Your instructions: Scan the entries for lines with the word "that", then copy those lines.

Records shown:
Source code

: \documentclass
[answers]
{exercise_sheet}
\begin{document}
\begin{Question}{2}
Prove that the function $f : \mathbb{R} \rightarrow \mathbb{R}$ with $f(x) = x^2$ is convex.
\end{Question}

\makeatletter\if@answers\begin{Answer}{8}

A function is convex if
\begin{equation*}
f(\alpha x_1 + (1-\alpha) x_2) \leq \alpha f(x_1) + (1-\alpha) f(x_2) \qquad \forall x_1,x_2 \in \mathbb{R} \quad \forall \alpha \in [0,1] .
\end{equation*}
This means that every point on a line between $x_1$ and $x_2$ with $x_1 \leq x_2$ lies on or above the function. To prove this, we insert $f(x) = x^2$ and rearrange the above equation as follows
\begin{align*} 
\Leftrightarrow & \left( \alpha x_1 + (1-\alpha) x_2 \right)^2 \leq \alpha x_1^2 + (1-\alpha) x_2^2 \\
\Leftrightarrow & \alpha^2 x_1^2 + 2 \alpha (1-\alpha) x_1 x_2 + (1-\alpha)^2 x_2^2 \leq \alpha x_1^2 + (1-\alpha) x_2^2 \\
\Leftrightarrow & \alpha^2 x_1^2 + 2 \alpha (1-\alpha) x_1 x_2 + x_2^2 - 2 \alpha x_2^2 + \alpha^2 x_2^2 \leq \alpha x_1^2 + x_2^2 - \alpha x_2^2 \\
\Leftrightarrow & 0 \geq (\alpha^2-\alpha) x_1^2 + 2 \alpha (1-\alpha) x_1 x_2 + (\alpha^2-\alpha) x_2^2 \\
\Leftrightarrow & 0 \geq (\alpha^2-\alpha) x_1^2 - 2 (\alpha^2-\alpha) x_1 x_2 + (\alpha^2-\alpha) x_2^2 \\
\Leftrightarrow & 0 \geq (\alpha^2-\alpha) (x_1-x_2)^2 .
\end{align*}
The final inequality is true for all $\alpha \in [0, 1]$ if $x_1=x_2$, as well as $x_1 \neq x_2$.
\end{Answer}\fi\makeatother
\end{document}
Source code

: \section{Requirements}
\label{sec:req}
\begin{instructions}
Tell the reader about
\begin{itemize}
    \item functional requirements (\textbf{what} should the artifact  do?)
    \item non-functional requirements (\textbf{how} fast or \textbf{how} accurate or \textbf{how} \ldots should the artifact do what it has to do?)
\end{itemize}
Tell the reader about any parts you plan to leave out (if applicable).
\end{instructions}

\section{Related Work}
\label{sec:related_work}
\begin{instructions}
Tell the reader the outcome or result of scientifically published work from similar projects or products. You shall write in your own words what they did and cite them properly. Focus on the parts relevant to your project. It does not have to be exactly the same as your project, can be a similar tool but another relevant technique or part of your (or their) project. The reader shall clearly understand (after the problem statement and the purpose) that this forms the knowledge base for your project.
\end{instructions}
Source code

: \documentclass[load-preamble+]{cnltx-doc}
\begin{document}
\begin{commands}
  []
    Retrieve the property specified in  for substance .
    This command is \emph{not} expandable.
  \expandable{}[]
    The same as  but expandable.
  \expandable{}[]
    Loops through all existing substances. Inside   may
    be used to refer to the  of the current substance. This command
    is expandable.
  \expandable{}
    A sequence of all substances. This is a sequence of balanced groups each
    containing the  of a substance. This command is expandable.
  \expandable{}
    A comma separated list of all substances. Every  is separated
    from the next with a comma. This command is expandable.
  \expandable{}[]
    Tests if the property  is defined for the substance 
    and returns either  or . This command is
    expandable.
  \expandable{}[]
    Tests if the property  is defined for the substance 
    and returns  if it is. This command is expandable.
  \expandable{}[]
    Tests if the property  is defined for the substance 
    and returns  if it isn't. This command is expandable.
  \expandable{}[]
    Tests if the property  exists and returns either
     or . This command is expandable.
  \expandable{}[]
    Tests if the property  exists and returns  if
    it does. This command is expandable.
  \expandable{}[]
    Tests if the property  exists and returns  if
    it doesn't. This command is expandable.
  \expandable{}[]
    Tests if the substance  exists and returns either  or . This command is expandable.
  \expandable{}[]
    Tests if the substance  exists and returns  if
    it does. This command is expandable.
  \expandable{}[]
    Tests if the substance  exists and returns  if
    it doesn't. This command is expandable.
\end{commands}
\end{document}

Result for this exercise:
Prove that the function $f : \mathbb{R} \rightarrow \mathbb{R}$ with $f(x) = x^2$ is convex.
This means that every point on a line between $x_1$ and $x_2$ with $x_1 \leq x_2$ lies on or above the function. To prove this, we insert $f(x) = x^2$ and rearrange the above equation as follows
Tell the reader the outcome or result of scientifically published work from similar projects or products. You shall write in your own words what they did and cite them properly. Focus on the parts relevant to your project. It does not have to be exactly the same as your project, can be a similar tool but another relevant technique or part of your (or their) project. The reader shall clearly understand (after the problem statement and the purpose) that this forms the knowledge base for your project.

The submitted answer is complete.